======== Data for this task ========
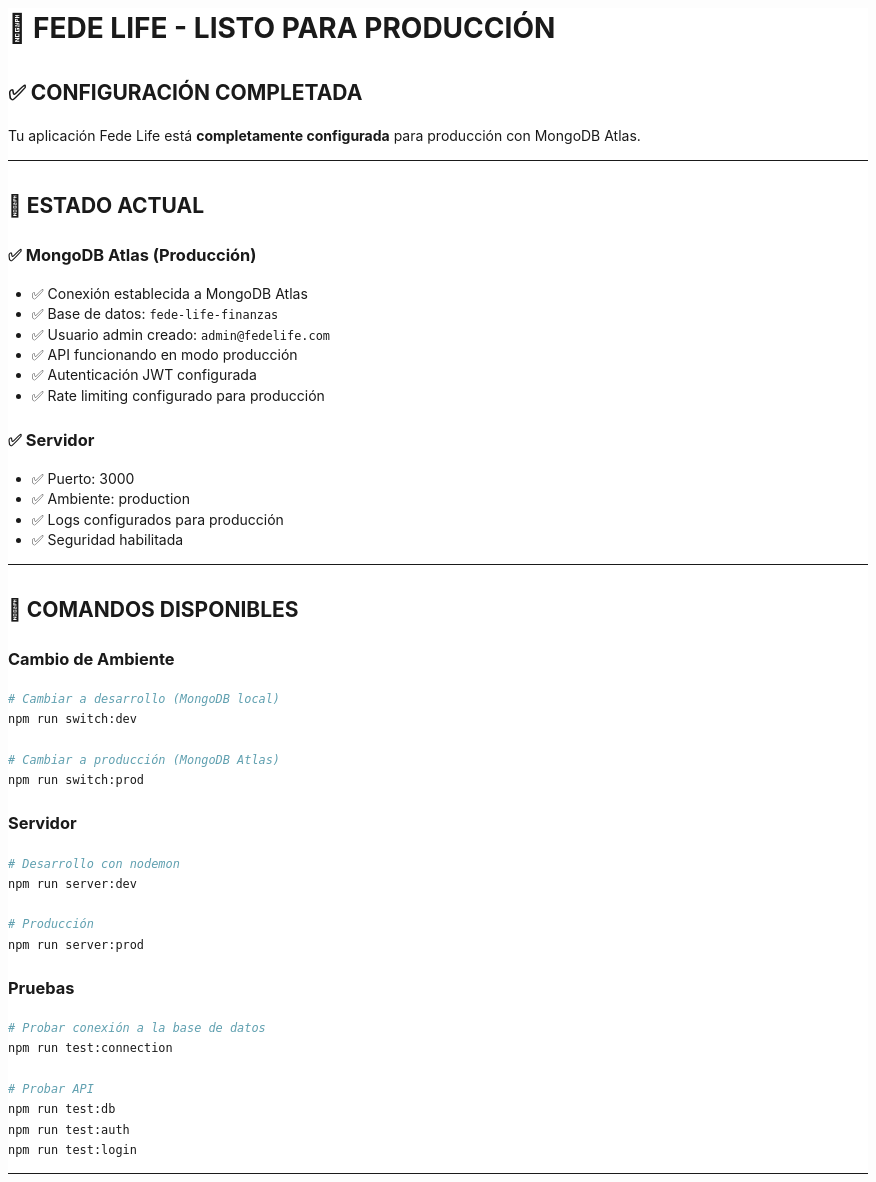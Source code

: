 # 🚀 FEDE LIFE - LISTO PARA PRODUCCIÓN

## ✅ **CONFIGURACIÓN COMPLETADA**

Tu aplicación Fede Life está **completamente configurada** para producción con MongoDB Atlas.

---

## 🎯 **ESTADO ACTUAL**

### **✅ MongoDB Atlas (Producción)**
- ✅ Conexión establecida a MongoDB Atlas
- ✅ Base de datos: `fede-life-finanzas`
- ✅ Usuario admin creado: `admin@fedelife.com`
- ✅ API funcionando en modo producción
- ✅ Autenticación JWT configurada
- ✅ Rate limiting configurado para producción

### **✅ Servidor**
- ✅ Puerto: 3000
- ✅ Ambiente: production
- ✅ Logs configurados para producción
- ✅ Seguridad habilitada

---

## 🔧 **COMANDOS DISPONIBLES**

### **Cambio de Ambiente**
```bash
# Cambiar a desarrollo (MongoDB local)
npm run switch:dev

# Cambiar a producción (MongoDB Atlas)
npm run switch:prod
```

### **Servidor**
```bash
# Desarrollo con nodemon
npm run server:dev

# Producción
npm run server:prod
```

### **Pruebas**
```bash
# Probar conexión a la base de datos
npm run test:connection

# Probar API
npm run test:db
npm run test:auth
npm run test:login
```

---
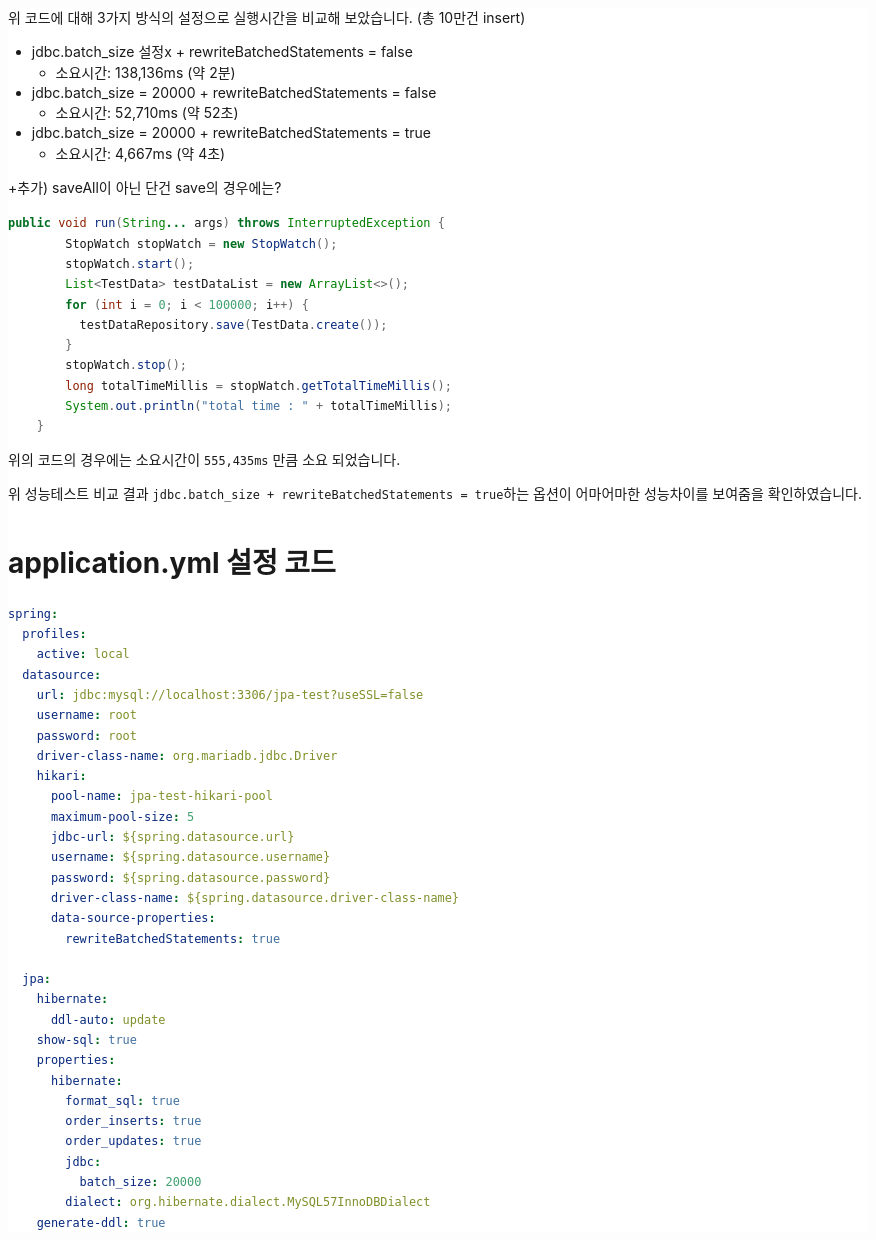 위 코드에 대해 3가지 방식의 설정으로 실행시간을 비교해 보았습니다. (총 10만건 insert)

* jdbc.batch_size 설정x + rewriteBatchedStatements = false
   * 소요시간: 138,136ms (약 2분)
* jdbc.batch_size = 20000 + rewriteBatchedStatements = false
   * 소요시간: 52,710ms (약 52초)
* jdbc.batch_size = 20000 + rewriteBatchedStatements = true
   * 소요시간: 4,667ms (약 4초)



+추가) saveAll이 아닌 단건 save의 경우에는?

```java
public void run(String... args) throws InterruptedException {
        StopWatch stopWatch = new StopWatch();
        stopWatch.start();
        List<TestData> testDataList = new ArrayList<>();
        for (int i = 0; i < 100000; i++) {
          testDataRepository.save(TestData.create());
        }
        stopWatch.stop();
        long totalTimeMillis = stopWatch.getTotalTimeMillis();
        System.out.println("total time : " + totalTimeMillis);
    }
```

위의 코드의 경우에는 소요시간이 `555,435ms` 만큼 소요 되었습니다.

위 성능테스트 비교 결과 `jdbc.batch_size + rewriteBatchedStatements = true`하는 옵션이 어마어마한 성능차이를 보여줌을 확인하였습니다.



# application.yml 설정 코드

```yml
spring:
  profiles:
    active: local
  datasource:
    url: jdbc:mysql://localhost:3306/jpa-test?useSSL=false
    username: root
    password: root
    driver-class-name: org.mariadb.jdbc.Driver
    hikari:
      pool-name: jpa-test-hikari-pool
      maximum-pool-size: 5
      jdbc-url: ${spring.datasource.url}
      username: ${spring.datasource.username}
      password: ${spring.datasource.password}
      driver-class-name: ${spring.datasource.driver-class-name}
      data-source-properties:
        rewriteBatchedStatements: true

  jpa:
    hibernate:
      ddl-auto: update
    show-sql: true
    properties:
      hibernate:
        format_sql: true
        order_inserts: true
        order_updates: true
        jdbc:
          batch_size: 20000
        dialect: org.hibernate.dialect.MySQL57InnoDBDialect
    generate-ddl: true
```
========
Would you repeat exactly, and only, the lines from the start of the records above through the line containing "### **✅ MongoDB Atlas (Producción)**", with the pictures omitted?

◆ Response area
Source code

: # 🚀 FEDE LIFE - LISTO PARA PRODUCCIÓN

## ✅ **CONFIGURACIÓN COMPLETADA**

Tu aplicación Fede Life está **completamente configurada** para producción con MongoDB Atlas.

---

## 🎯 **ESTADO ACTUAL**

### **✅ MongoDB Atlas (Producción)**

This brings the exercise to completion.